Exercise: If a record holds a picture, leave the picture out; return everything else exactly.

Records shown:
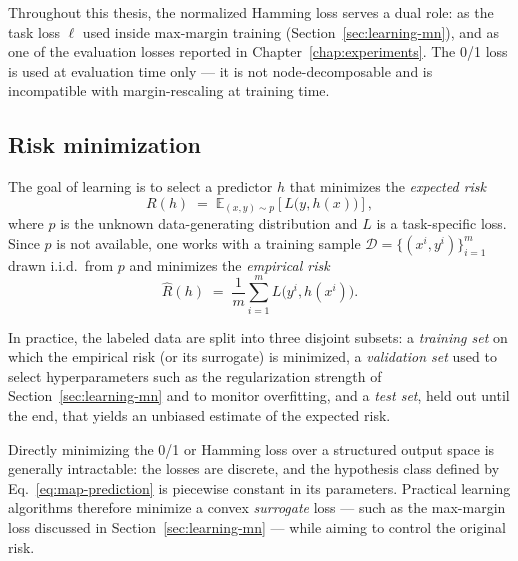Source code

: Throughout this thesis, the normalized Hamming loss serves a dual
role: as the task loss $\ell$ used inside max-margin training
(Section~\ref{sec:learning-mn}), and as one of the evaluation losses
reported in Chapter~\ref{chap:experiments}. The 0/1 loss is used at
evaluation time only --- it is not node-decomposable and is
incompatible with margin-rescaling at training time.

\subsection{Risk minimization}

The goal of learning is to select a predictor $h$ that minimizes the
\emph{expected risk}
\begin{equation}
    R(h) \;=\; \mathbb{E}_{(x, y) \sim p}\!\left[
    L\bigl(y, h(x)\bigr) \right],
    \label{eq:expected-risk}
\end{equation}
where $p$ is the unknown data-generating distribution and $L$ is a
task-specific loss. Since $p$ is not available, one works with a
training sample
$\mathcal{D} = \{(x^i, y^i)\}_{i=1}^{m}$ drawn i.i.d.\ from $p$ and
minimizes the \emph{empirical risk}
\begin{equation}
    \hat{R}(h) \;=\; \frac{1}{m} \sum_{i=1}^{m}
    L\bigl(y^i, h(x^i)\bigr).
    \label{eq:empirical-risk}
\end{equation}

In practice, the labeled data are split into three disjoint
subsets: a \emph{training set} on which the empirical risk (or its
surrogate) is minimized, a \emph{validation set} used to select
hyperparameters such as the regularization strength of
Section~\ref{sec:learning-mn} and to monitor overfitting, and a
\emph{test set}, held out until the end, that yields an unbiased
estimate of the expected risk.

Directly minimizing the 0/1 or Hamming loss over a structured output
space is generally intractable: the losses are discrete, and the
hypothesis class defined by Eq.~\eqref{eq:map-prediction} is piecewise
constant in its parameters. Practical learning algorithms therefore
minimize a convex \emph{surrogate} loss --- such as the max-margin loss
discussed in Section~\ref{sec:learning-mn} --- while aiming to control
the original risk.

Answer section:
Source code

: Throughout this thesis, the normalized Hamming loss serves a dual
role: as the task loss $\ell$ used inside max-margin training
(Section~\ref{sec:learning-mn}), and as one of the evaluation losses
reported in Chapter~\ref{chap:experiments}. The 0/1 loss is used at
evaluation time only --- it is not node-decomposable and is
incompatible with margin-rescaling at training time.

\subsection{Risk minimization}

The goal of learning is to select a predictor $h$ that minimizes the
\emph{expected risk}
\begin{equation}
    R(h) \;=\; \mathbb{E}_{(x, y) \sim p}\!\left[
    L\bigl(y, h(x)\bigr) \right],
    \label{eq:expected-risk}
\end{equation}
where $p$ is the unknown data-generating distribution and $L$ is a
task-specific loss. Since $p$ is not available, one works with a
training sample
$\mathcal{D} = \{(x^i, y^i)\}_{i=1}^{m}$ drawn i.i.d.\ from $p$ and
minimizes the \emph{empirical risk}
\begin{equation}
    \hat{R}(h) \;=\; \frac{1}{m} \sum_{i=1}^{m}
    L\bigl(y^i, h(x^i)\bigr).
    \label{eq:empirical-risk}
\end{equation}

In practice, the labeled data are split into three disjoint
subsets: a \emph{training set} on which the empirical risk (or its
surrogate) is minimized, a \emph{validation set} used to select
hyperparameters such as the regularization strength of
Section~\ref{sec:learning-mn} and to monitor overfitting, and a
\emph{test set}, held out until the end, that yields an unbiased
estimate of the expected risk.

Directly minimizing the 0/1 or Hamming loss over a structured output
space is generally intractable: the losses are discrete, and the
hypothesis class defined by Eq.~\eqref{eq:map-prediction} is piecewise
constant in its parameters. Practical learning algorithms therefore
minimize a convex \emph{surrogate} loss --- such as the max-margin loss
discussed in Section~\ref{sec:learning-mn} --- while aiming to control
the original risk.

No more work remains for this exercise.